Variable	Default	Description
AGE_SECRET_KEY	n/a, required
LITESTREAM_ENABLED	true	Whether to restore and replicate the SQlite database with Litestream. You likely never want to turn this option off, as you will loose your SQlite database on restarts.
LITESTREAM_RETENTION	24h	Configure the Litestream retention period. Retention is enforced periodically and can be changed with LITESTREAM_RETENTION_CHECK_INTERVAL.
LITESTREAM_RETENTION_CHECK_INTERVAL	1h	The interval at which retention should be applied.
LITESTREAM_VALIDATION_INTERVAL	12h	The interval at which Litestream does a separate restore of the database and validates the result vs. the current database.
LITESTREAM_SYNC_INTERVAL	10s	Frequency in which frames are pushed to the replica.
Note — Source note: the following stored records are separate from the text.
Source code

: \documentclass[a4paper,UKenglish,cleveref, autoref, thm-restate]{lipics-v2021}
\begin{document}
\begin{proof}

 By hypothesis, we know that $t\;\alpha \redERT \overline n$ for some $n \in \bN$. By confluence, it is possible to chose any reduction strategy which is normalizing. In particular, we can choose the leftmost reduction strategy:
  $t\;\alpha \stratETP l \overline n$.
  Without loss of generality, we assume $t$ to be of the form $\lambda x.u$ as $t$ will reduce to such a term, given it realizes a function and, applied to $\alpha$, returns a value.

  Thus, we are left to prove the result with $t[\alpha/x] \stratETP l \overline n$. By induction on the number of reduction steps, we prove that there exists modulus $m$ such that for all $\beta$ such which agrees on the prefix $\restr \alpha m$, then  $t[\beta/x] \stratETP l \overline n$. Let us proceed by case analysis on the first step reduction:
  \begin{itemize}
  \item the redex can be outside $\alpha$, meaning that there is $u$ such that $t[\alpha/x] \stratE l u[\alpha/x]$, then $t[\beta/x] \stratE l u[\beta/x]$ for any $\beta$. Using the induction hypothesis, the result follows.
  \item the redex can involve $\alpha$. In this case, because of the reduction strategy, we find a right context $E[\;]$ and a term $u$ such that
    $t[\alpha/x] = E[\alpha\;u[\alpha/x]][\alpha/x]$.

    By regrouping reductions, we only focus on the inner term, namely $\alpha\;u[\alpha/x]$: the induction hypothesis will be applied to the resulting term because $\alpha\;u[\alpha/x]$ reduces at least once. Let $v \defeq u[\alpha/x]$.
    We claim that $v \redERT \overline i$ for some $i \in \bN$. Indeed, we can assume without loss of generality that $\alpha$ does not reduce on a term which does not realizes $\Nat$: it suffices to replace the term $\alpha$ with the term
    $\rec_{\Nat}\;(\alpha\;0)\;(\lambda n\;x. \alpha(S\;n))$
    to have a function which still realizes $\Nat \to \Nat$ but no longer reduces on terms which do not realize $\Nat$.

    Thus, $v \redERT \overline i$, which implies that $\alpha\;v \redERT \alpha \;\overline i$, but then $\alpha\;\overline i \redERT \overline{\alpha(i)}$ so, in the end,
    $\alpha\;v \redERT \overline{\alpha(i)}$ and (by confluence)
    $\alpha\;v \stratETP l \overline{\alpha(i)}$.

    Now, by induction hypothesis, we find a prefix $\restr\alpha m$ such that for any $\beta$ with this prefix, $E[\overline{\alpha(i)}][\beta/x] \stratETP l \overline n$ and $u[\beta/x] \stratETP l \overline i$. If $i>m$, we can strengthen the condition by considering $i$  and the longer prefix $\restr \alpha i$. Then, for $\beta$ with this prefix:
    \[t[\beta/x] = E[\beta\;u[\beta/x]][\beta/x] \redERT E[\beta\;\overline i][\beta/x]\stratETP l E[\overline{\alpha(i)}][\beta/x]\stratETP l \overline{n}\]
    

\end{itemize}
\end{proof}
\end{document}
Note that Litestream's typical default is 1s, and increasing this frequency can increase storage costs due to higher API request counts.

Maintenance variables

Variable	Default	Description
ENTRYPOINT_IDLE	false	If set to true, enter idle mode before launching the application or if an error occurs on startup. Note that Fly.io might stop the machine after a short while.
IMPORT_DATABASE	false	If set to true, the startup process will check for an import-db.sqlite file in the S3 bucket and load that instead of litestream restore. Use for migrating from another Vaultwarden instead. Should be turned off immediately after the litestream replication succeeded.